- [TASK BRIEF]: When a line of the records contains "iframe", copy it.

- [MATERIAL FOR THE TASK]:
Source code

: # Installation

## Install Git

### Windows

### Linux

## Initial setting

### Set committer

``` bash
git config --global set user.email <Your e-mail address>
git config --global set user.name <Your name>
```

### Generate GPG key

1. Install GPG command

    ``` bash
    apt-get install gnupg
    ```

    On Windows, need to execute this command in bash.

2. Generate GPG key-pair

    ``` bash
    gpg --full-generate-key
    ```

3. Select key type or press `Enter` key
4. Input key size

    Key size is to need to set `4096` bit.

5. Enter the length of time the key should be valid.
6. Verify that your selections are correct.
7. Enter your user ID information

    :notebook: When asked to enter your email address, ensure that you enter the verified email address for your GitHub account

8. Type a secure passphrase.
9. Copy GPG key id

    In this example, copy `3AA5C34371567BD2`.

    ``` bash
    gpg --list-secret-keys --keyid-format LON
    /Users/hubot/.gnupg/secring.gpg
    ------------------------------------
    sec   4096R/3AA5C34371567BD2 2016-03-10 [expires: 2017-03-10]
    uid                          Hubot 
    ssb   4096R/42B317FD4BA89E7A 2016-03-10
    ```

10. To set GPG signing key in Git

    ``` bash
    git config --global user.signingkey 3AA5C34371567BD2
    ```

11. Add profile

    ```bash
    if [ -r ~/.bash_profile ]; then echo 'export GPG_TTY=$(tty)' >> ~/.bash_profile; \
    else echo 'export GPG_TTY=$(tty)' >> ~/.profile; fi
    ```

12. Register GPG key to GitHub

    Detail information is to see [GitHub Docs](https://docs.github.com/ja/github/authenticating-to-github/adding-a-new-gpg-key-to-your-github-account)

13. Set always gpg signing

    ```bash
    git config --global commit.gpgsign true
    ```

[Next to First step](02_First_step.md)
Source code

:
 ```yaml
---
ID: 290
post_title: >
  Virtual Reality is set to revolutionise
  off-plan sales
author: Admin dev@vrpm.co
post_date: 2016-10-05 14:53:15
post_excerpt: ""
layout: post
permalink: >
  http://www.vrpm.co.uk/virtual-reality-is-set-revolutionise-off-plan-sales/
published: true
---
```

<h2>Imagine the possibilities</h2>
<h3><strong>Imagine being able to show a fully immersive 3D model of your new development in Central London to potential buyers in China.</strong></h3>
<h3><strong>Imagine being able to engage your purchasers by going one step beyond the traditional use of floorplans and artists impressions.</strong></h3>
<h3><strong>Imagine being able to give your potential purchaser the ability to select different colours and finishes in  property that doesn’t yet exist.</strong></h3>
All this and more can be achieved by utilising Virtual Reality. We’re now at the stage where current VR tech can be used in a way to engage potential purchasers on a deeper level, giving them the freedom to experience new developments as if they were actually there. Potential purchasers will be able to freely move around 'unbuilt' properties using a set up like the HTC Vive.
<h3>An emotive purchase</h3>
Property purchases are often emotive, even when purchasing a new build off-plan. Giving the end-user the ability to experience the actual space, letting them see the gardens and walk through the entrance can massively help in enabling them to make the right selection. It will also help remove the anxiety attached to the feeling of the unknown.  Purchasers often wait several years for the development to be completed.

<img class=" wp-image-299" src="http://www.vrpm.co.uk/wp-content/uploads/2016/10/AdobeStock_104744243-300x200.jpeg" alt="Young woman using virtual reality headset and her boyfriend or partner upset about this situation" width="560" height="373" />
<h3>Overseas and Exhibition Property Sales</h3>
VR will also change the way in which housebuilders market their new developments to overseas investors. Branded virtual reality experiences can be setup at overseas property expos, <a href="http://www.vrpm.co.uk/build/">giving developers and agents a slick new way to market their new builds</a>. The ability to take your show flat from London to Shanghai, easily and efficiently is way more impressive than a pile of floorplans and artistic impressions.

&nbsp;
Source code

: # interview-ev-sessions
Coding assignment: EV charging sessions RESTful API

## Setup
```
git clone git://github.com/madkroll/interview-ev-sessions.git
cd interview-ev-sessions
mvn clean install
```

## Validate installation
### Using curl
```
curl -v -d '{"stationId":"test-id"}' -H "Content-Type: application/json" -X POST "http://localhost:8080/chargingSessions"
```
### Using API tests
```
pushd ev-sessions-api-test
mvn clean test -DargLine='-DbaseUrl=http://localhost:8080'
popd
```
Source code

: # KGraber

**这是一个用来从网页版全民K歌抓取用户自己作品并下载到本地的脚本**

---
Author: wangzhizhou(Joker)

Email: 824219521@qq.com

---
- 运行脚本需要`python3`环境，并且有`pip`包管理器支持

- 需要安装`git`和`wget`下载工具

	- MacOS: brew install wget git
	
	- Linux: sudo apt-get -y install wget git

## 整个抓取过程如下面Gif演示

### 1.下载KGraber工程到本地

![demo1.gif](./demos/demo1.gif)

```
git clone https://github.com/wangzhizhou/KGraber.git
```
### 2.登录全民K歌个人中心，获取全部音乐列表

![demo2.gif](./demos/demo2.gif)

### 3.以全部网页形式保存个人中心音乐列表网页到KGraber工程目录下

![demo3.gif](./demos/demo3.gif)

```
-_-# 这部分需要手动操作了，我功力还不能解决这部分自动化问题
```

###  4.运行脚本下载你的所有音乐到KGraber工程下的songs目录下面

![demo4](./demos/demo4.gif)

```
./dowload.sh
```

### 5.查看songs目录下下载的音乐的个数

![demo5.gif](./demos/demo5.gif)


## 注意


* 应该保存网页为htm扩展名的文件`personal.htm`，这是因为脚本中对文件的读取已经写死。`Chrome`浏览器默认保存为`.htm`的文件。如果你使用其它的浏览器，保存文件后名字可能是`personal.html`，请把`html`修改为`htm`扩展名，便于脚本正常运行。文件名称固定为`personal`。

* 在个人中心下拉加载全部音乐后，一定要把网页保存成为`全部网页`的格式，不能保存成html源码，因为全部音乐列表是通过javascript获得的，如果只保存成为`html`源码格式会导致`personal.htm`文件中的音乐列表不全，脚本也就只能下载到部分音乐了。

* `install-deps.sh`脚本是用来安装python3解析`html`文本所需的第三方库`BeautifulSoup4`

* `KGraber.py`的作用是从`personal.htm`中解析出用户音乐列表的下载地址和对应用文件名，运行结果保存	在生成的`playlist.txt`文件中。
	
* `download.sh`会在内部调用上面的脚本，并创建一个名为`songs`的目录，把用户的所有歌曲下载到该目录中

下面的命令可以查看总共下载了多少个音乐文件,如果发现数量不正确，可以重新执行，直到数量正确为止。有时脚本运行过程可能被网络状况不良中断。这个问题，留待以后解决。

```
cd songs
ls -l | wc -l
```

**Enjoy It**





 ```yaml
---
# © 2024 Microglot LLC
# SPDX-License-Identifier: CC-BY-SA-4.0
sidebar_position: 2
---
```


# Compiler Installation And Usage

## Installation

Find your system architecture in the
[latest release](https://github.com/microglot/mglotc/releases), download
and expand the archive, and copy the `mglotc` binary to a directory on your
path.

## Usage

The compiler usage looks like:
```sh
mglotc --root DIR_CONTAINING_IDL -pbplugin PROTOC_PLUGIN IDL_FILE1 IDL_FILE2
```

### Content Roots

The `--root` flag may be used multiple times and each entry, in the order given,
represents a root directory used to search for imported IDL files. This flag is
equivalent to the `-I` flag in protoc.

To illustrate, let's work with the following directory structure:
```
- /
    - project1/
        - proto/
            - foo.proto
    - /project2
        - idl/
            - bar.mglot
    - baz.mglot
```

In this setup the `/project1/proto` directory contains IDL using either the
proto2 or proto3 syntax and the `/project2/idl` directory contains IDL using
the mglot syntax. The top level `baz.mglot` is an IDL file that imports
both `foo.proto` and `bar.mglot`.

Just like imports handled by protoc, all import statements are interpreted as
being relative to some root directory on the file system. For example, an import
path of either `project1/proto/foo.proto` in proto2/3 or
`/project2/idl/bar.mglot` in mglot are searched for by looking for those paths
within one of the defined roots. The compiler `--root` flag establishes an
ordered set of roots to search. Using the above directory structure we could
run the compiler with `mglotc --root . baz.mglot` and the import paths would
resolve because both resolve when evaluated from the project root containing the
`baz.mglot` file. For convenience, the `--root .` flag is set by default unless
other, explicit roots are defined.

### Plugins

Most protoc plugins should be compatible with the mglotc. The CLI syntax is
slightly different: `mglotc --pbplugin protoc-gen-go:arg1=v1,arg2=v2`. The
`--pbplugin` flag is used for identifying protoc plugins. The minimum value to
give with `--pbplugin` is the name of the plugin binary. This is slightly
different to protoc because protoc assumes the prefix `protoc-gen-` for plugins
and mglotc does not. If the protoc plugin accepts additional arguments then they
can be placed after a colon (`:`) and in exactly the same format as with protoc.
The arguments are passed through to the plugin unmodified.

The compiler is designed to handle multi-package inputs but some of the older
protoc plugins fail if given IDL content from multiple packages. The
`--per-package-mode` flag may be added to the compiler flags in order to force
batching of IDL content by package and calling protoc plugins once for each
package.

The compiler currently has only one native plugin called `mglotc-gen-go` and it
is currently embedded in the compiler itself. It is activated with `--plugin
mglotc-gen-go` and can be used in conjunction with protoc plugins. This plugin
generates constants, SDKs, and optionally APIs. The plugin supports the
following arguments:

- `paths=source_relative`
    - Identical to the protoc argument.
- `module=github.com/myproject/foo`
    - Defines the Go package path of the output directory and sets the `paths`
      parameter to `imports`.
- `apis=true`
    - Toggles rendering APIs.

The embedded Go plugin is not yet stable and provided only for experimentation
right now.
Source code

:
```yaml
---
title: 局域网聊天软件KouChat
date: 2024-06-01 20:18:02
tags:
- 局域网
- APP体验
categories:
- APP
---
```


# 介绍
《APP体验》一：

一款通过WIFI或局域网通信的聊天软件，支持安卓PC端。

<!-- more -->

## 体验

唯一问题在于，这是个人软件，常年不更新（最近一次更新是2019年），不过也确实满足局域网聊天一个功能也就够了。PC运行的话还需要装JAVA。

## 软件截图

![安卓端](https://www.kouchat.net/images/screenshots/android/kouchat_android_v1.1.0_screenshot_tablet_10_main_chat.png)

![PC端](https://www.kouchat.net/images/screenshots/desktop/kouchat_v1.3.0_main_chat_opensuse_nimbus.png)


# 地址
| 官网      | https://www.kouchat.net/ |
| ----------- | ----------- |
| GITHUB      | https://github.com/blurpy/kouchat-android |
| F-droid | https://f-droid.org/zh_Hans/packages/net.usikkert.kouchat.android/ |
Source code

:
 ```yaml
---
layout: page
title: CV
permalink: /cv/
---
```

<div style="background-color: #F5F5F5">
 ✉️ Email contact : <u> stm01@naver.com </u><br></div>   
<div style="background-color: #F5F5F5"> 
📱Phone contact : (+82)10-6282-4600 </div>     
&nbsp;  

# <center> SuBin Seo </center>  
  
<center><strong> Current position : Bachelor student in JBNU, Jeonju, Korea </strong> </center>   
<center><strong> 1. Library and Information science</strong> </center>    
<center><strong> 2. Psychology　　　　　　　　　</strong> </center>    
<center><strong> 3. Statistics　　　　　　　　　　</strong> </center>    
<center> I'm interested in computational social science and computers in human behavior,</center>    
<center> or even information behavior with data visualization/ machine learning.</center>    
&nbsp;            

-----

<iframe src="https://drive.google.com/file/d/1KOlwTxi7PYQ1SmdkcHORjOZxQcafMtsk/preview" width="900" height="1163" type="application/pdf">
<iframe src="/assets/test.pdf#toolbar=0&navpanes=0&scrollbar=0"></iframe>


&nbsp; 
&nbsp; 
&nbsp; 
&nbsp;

- [RESPONSE TO THE EXERCISE]:
<iframe src="https://drive.google.com/file/d/1KOlwTxi7PYQ1SmdkcHORjOZxQcafMtsk/preview" width="900" height="1163" type="application/pdf">
<iframe src="/assets/test.pdf#toolbar=0&navpanes=0&scrollbar=0"></iframe>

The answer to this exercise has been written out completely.